August 21, 2006
This article was contributed by Valerie Henson
We've all been there - you're wandering around a party at some Linux
event clutching your drink and looking for someone to talk to, but
everyone is having some obscure technical conversation full of
unfamiliar jargon. Then, as you slide past a cluster of
important-looking people, you overhear the word "superblock" and
think, "Superblock, that's a file system thing... I read about file
systems in operating systems class once." Gratefully, you join the
conversation, only to discover while you know some of the terms -
cylinder group, indirect block, inode - you're still unable to come up
with stunning ripostes like, "Aha, but that's really just another
version of soft updates, and it doesn't solve the nlinks problem."
(Admiring silence ensues.) Now what? You want to be able to make
witty remarks about the pros and cons of journaling while throwing
back the last of your martini, but you don't know where to start.
Fortunately, you can get a decent grasp of modern file systems without
reading a whole book on file systems. (I haven't yet read a book on
file systems I would recommend, anyway.) After reading these file
systems papers (or at least their abstracts), you'll be able to at
least fake a working knowledge of file systems - as long as everyone
is drinking and it's too loud to hear anyone clearly. Enjoy!
The Basics
These papers are oldies but goodies. While the systems they describe
are fairly obsolete and have been heavily improved since these initial
descriptions, they make a good introduction to file systems structure
and terminology.
A Fast File
System for UNIX by Marshall Kirk McKusick, William Joy, Samuel
Leffler and Robert Fabry. This paper describes the first version of
the original UNIX file system that was suitable for production use.
It became known as FFS (Fast File System) or UFS (UNIX File System).
The "fast" part of the name comes from the fact that the original UNIX
file system maxed out at about 5% of disk bandwidth, whereas the first
iteration of FFS could use about 50% - a huge improvement. This paper
is absolutely foundational, as the majority of production UNIX file
systems are FFS-style file systems. While some parts of this paper
are obsolete (check out the section on rotational delay), it's a
simple, readable explanation of basic file system architecture that
you can refer back to time and again. Also, it's pretty fun to read a
paper describing the first implementation of, for example, symbolic
links for a UNIX file system.
For extra credit, you can read the original file system checker paper,
Fsck
- the UNIX file system check program, by Marshall Kirk McKusick
and T. J. Kowalski. It describes the major issues in checking and
repairing file system metadata consistency. Improving fsck is a hot topic in file systems
right now, so reading this paper might be worthwhile.
Vnodes:
An Architecture for Multiple File System Types in Sun UNIX by
Steve Kleiman.
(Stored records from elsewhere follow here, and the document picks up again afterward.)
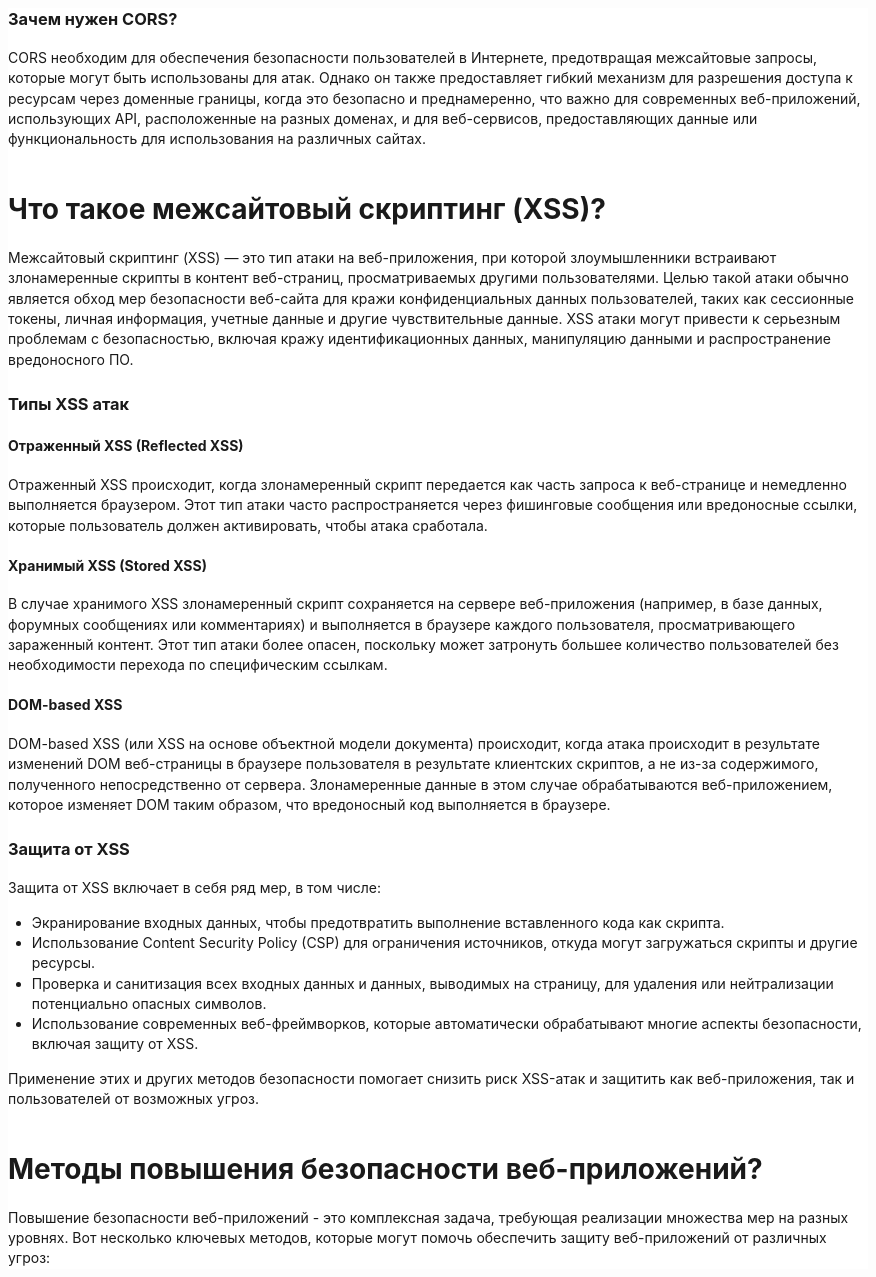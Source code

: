 ### Зачем нужен CORS?
CORS необходим для обеспечения безопасности пользователей в Интернете, предотвращая межсайтовые запросы, которые могут быть использованы для атак. Однако он также предоставляет гибкий механизм для разрешения доступа к ресурсам через доменные границы, когда это безопасно и преднамеренно, что важно для современных веб-приложений, использующих API, расположенные на разных доменах, и для веб-сервисов, предоставляющих данные или функциональность для использования на различных сайтах.

# Что такое межсайтовый скриптинг (XSS)?
Межсайтовый скриптинг (XSS) — это тип атаки на веб-приложения, при которой злоумышленники встраивают злонамеренные скрипты в контент веб-страниц, просматриваемых другими пользователями. Целью такой атаки обычно является обход мер безопасности веб-сайта для кражи конфиденциальных данных пользователей, таких как сессионные токены, личная информация, учетные данные и другие чувствительные данные. XSS атаки могут привести к серьезным проблемам с безопасностью, включая кражу идентификационных данных, манипуляцию данными и распространение вредоносного ПО.

### Типы XSS атак

#### Отраженный XSS (Reflected XSS)
Отраженный XSS происходит, когда злонамеренный скрипт передается как часть запроса к веб-странице и немедленно выполняется браузером. Этот тип атаки часто распространяется через фишинговые сообщения или вредоносные ссылки, которые пользователь должен активировать, чтобы атака сработала.

#### Хранимый XSS (Stored XSS)
В случае хранимого XSS злонамеренный скрипт сохраняется на сервере веб-приложения (например, в базе данных, форумных сообщениях или комментариях) и выполняется в браузере каждого пользователя, просматривающего зараженный контент. Этот тип атаки более опасен, поскольку может затронуть большее количество пользователей без необходимости перехода по специфическим ссылкам.

#### DOM-based XSS
DOM-based XSS (или XSS на основе объектной модели документа) происходит, когда атака происходит в результате изменений DOM веб-страницы в браузере пользователя в результате клиентских скриптов, а не из-за содержимого, полученного непосредственно от сервера. Злонамеренные данные в этом случае обрабатываются веб-приложением, которое изменяет DOM таким образом, что вредоносный код выполняется в браузере.

### Защита от XSS
Защита от XSS включает в себя ряд мер, в том числе:
- Экранирование входных данных, чтобы предотвратить выполнение вставленного кода как скрипта.
- Использование Content Security Policy (CSP) для ограничения источников, откуда могут загружаться скрипты и другие ресурсы.
- Проверка и санитизация всех входных данных и данных, выводимых на страницу, для удаления или нейтрализации потенциально опасных символов.
- Использование современных веб-фреймворков, которые автоматически обрабатывают многие аспекты безопасности, включая защиту от XSS.

Применение этих и других методов безопасности помогает снизить риск XSS-атак и защитить как веб-приложения, так и пользователей от возможных угроз.

# Методы повышения безопасности веб-приложений?
Повышение безопасности веб-приложений - это комплексная задача, требующая реализации множества мер на разных уровнях. Вот несколько ключевых методов, которые могут помочь обеспечить защиту веб-приложений от различных угроз:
The original UNIX file system interface had been
designed to support exactly one kind of file system. With the advent
of FFS and other file systems, operating systems now needed to support
several different file systems. Several solutions were proposed, but
the dominant solution ended up being the VFS (Virtual File System)
interface, first proposed and implemented by Sun. This paper explains
the rationale behind VFS and vnodes.
Design
and Implementation of the Sun Network Filesystem by Russel
Sandberg, David Goldberg, Steve Kleiman, Dan Walsh, and Bob Lyon.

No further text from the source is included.